TO DO
Search the listing below for the line containing "With $n_e(x)$ computed, we". From there through the line containing "The above copyright", transcribe every line exactly, both ends included.
══════════════════════════════
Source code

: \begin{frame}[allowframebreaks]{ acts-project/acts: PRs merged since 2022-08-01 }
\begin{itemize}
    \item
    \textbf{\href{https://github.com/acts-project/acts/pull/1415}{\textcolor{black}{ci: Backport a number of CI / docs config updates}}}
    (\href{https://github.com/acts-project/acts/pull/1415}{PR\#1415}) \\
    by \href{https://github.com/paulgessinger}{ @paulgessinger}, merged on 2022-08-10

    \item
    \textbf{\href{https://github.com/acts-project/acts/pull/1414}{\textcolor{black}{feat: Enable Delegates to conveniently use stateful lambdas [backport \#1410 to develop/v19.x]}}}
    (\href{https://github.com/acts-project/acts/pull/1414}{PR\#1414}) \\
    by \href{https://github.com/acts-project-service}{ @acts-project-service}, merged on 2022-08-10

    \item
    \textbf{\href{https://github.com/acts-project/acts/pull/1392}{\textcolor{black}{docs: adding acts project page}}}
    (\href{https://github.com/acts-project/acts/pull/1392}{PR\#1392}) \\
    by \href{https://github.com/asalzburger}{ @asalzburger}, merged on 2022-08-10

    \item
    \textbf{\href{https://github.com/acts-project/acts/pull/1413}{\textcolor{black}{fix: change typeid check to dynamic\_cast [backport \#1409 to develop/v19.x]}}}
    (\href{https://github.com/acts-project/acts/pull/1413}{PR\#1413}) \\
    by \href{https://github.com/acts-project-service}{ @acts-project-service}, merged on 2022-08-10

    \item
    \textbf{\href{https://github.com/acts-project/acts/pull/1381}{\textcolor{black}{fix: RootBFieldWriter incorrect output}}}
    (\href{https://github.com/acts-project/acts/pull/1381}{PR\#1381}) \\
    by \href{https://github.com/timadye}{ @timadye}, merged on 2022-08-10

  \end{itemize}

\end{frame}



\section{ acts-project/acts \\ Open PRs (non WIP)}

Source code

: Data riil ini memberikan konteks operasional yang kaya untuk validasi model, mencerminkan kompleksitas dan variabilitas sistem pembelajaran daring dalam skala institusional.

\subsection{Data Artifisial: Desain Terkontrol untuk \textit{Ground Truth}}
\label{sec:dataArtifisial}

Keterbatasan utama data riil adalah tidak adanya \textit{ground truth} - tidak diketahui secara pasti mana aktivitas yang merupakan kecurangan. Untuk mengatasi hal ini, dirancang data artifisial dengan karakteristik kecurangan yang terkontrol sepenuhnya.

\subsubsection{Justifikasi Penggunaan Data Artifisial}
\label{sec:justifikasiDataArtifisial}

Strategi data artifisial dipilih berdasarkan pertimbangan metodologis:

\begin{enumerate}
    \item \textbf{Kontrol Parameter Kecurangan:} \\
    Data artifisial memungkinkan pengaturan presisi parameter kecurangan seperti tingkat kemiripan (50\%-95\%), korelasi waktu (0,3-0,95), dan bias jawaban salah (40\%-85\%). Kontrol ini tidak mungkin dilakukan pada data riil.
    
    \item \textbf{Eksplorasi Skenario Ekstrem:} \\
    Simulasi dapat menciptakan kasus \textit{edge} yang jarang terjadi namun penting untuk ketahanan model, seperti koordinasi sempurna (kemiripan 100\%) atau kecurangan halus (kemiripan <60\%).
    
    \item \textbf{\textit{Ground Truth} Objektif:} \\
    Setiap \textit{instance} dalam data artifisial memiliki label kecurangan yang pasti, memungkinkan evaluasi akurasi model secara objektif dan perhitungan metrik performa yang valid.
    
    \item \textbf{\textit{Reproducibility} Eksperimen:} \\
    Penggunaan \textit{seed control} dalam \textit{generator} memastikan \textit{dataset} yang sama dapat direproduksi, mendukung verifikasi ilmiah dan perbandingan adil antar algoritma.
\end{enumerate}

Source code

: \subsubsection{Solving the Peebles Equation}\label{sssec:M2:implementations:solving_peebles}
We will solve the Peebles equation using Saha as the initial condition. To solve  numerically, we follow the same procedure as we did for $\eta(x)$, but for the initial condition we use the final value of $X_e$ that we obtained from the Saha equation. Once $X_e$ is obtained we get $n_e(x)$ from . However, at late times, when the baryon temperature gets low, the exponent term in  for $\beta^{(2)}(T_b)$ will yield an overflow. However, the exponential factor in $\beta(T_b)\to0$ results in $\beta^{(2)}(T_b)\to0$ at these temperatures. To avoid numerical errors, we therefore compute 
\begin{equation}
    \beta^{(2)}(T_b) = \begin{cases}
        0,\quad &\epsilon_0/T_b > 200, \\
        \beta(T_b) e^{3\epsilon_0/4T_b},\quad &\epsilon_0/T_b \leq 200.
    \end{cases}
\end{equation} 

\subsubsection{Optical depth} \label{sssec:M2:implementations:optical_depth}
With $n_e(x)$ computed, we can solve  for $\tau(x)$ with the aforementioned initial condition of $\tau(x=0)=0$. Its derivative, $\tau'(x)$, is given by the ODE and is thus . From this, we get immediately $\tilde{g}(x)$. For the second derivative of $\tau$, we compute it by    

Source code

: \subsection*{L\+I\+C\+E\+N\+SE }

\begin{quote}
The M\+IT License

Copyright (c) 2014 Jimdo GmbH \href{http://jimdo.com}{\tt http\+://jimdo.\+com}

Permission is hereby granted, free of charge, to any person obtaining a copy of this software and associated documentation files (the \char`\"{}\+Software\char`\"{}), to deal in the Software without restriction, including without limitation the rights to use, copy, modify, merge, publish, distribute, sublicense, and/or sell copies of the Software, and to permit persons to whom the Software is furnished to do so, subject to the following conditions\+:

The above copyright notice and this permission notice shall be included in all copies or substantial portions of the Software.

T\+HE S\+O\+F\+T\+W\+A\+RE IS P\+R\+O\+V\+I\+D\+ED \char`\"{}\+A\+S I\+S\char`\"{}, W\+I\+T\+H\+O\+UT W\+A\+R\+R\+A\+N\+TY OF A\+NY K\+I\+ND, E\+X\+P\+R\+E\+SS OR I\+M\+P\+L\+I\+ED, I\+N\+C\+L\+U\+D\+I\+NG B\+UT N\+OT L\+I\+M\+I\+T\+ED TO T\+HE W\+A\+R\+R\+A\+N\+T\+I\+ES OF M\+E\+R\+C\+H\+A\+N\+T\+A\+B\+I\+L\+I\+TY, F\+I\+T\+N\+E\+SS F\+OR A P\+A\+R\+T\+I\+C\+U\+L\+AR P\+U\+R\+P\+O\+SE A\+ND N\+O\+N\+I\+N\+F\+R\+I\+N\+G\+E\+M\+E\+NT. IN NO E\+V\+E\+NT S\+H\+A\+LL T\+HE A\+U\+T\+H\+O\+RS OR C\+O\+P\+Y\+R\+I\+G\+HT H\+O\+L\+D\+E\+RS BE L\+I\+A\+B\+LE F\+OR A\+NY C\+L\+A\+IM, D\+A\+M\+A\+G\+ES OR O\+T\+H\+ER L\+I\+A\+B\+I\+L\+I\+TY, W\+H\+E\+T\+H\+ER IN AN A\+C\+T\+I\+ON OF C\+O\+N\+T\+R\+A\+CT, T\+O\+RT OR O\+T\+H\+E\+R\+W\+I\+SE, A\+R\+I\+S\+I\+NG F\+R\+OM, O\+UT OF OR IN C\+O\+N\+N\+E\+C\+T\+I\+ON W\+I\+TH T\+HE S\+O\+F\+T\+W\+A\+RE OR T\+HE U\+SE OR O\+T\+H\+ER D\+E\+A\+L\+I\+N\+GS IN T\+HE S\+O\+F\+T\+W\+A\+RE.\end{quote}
══════════════════════════════
RESULT BELOW
With $n_e(x)$ computed, we can solve  for $\tau(x)$ with the aforementioned initial condition of $\tau(x=0)=0$. Its derivative, $\tau'(x)$, is given by the ODE and is thus . From this, we get immediately $\tilde{g}(x)$. For the second derivative of $\tau$, we compute it by    

Source code

: \subsection*{L\+I\+C\+E\+N\+SE }

\begin{quote}
The M\+IT License

Copyright (c) 2014 Jimdo GmbH \href{http://jimdo.com}{\tt http\+://jimdo.\+com}

Permission is hereby granted, free of charge, to any person obtaining a copy of this software and associated documentation files (the \char`\"{}\+Software\char`\"{}), to deal in the Software without restriction, including without limitation the rights to use, copy, modify, merge, publish, distribute, sublicense, and/or sell copies of the Software, and to permit persons to whom the Software is furnished to do so, subject to the following conditions\+:

The above copyright notice and this permission notice shall be included in all copies or substantial portions of the Software.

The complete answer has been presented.